Stored data entries
━━━━
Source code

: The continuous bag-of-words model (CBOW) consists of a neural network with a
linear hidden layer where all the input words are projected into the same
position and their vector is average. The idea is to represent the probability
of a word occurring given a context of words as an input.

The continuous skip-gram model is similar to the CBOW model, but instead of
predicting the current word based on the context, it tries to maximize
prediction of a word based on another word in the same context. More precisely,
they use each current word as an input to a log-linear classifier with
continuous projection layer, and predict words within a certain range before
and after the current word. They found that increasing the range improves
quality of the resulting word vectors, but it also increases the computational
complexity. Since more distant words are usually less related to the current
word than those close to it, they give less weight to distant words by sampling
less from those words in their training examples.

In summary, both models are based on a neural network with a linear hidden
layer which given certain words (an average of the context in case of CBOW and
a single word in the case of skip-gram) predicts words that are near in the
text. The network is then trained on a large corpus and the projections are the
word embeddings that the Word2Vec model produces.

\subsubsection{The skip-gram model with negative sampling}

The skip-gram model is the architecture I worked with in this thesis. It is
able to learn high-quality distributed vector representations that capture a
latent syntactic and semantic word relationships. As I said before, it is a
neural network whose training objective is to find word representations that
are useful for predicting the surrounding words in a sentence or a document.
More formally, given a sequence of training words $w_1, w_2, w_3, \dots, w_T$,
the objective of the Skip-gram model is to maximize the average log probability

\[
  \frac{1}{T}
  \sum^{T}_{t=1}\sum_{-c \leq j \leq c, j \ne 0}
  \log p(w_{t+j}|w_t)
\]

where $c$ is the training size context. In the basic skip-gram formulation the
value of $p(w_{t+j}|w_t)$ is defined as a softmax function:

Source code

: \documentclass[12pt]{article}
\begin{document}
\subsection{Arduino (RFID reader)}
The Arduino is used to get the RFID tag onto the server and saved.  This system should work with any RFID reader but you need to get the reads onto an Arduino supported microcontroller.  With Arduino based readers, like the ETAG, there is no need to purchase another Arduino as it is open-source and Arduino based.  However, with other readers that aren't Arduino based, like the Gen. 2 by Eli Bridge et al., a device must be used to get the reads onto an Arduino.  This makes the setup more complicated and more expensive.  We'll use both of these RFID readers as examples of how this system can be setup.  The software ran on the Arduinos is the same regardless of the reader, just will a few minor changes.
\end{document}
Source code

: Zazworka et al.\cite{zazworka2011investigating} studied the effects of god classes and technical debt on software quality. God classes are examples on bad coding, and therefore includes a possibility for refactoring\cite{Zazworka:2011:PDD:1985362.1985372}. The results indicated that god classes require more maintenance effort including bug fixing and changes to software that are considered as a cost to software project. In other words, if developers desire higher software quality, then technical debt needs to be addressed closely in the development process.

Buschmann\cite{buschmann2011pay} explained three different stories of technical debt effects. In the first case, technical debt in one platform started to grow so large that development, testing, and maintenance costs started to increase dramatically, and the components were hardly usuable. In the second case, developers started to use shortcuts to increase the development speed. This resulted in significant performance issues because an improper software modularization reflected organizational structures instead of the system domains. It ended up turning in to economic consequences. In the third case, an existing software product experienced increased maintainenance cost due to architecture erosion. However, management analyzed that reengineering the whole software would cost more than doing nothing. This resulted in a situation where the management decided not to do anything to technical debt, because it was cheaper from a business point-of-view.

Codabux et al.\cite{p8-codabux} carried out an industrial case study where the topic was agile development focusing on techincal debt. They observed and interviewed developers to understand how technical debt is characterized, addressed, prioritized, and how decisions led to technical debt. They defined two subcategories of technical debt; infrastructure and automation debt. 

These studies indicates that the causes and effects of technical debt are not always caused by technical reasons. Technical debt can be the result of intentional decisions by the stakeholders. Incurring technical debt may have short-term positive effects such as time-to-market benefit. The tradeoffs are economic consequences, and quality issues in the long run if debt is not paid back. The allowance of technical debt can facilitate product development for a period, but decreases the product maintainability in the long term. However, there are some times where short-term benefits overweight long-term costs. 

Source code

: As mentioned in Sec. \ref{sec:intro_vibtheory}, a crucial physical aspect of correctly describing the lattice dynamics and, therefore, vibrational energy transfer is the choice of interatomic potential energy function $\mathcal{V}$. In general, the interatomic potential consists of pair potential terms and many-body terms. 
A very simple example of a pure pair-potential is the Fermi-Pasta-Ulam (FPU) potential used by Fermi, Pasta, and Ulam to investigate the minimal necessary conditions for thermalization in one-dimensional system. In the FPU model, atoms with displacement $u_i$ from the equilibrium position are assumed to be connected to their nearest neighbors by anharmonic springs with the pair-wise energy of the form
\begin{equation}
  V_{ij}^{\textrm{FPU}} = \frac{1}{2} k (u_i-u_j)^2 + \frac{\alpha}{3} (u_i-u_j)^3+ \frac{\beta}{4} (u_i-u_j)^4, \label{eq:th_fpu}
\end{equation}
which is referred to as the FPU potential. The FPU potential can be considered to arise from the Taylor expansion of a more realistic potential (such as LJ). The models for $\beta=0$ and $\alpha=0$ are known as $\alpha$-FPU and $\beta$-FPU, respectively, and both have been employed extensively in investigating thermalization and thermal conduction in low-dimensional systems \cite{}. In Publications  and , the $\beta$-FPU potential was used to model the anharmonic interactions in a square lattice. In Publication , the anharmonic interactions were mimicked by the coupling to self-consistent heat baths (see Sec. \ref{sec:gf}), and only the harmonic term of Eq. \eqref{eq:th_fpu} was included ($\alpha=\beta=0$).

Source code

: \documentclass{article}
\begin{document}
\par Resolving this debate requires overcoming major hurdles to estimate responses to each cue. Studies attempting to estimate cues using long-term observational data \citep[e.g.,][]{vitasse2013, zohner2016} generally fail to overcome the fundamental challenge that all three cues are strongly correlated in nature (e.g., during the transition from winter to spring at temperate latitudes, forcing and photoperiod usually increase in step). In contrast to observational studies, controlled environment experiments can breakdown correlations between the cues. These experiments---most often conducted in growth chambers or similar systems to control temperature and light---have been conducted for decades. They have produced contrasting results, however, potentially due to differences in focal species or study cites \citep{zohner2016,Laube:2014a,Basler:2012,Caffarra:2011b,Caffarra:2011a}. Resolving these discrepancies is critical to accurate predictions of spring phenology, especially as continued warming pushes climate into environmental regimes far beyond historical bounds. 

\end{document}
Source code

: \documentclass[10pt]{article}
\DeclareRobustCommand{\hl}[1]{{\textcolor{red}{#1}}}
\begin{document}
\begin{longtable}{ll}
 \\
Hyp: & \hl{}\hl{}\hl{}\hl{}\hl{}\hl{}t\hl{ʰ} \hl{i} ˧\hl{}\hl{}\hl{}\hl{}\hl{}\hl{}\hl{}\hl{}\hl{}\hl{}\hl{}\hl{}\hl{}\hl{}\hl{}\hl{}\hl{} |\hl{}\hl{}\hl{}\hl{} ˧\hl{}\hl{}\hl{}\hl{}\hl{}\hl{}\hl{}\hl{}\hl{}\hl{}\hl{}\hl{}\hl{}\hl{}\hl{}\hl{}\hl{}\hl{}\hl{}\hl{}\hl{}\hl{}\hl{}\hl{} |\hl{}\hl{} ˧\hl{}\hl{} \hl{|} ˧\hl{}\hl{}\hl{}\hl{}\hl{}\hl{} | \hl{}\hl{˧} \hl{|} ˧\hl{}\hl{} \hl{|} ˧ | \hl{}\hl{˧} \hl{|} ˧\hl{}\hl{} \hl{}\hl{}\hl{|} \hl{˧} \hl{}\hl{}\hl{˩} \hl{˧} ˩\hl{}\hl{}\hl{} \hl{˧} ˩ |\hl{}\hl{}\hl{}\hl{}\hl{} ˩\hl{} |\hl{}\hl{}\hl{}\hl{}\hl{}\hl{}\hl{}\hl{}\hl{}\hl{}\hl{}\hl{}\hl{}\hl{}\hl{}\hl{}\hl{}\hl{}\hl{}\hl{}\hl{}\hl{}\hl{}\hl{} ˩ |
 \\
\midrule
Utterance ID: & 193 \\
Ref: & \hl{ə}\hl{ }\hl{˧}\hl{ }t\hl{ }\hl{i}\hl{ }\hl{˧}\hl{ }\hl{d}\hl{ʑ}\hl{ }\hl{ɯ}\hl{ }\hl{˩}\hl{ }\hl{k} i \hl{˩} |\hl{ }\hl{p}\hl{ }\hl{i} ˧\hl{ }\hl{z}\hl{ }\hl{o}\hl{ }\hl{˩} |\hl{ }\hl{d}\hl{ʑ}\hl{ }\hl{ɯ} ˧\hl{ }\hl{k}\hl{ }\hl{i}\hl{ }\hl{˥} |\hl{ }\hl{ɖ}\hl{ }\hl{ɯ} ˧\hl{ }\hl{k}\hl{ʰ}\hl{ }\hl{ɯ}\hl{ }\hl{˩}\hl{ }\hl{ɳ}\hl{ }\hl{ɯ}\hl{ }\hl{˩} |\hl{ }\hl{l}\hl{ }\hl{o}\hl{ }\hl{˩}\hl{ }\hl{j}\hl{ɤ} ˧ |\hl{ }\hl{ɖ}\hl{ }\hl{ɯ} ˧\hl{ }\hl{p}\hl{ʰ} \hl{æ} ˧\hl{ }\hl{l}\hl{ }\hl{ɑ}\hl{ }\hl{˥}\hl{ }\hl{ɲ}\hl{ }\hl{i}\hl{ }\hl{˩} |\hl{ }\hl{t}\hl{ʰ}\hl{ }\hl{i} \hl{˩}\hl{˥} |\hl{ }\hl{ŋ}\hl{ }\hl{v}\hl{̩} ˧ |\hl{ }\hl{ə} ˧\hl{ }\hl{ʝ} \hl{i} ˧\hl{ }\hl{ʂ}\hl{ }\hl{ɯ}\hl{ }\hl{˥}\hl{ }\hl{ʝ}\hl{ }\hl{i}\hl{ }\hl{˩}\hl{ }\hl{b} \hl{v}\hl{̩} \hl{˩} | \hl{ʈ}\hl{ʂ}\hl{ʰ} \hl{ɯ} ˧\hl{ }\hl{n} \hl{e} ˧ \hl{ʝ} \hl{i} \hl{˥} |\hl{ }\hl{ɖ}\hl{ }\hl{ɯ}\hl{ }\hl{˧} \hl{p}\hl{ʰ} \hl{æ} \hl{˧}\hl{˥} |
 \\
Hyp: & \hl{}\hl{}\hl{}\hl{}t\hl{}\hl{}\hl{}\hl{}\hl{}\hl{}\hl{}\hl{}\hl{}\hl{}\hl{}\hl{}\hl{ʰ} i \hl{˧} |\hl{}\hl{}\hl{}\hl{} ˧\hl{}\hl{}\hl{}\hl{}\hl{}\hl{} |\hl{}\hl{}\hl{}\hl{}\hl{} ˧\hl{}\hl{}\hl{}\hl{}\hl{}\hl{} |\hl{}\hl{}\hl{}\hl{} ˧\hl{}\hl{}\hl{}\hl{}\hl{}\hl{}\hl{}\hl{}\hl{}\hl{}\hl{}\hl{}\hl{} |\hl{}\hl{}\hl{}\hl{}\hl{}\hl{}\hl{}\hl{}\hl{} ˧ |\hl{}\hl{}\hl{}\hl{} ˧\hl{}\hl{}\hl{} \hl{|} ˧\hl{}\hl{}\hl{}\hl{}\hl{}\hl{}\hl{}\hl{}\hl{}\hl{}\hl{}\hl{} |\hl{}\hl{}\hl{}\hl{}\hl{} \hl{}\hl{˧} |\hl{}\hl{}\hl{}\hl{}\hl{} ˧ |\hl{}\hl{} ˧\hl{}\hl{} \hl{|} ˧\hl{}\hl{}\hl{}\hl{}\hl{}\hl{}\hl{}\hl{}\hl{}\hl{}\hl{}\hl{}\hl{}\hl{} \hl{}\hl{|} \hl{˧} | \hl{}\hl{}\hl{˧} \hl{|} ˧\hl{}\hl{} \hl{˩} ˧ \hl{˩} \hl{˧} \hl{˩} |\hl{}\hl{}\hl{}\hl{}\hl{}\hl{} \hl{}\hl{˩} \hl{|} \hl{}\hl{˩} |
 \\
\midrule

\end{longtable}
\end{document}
━━━━
**What this task involves:**
Starting with the first line of the records, repeat every line up to and including the one containing "predicting the current", and nothing else.

**Solved exercise:**
Source code

: The continuous bag-of-words model (CBOW) consists of a neural network with a
linear hidden layer where all the input words are projected into the same
position and their vector is average. The idea is to represent the probability
of a word occurring given a context of words as an input.

The continuous skip-gram model is similar to the CBOW model, but instead of
predicting the current word based on the context, it tries to maximize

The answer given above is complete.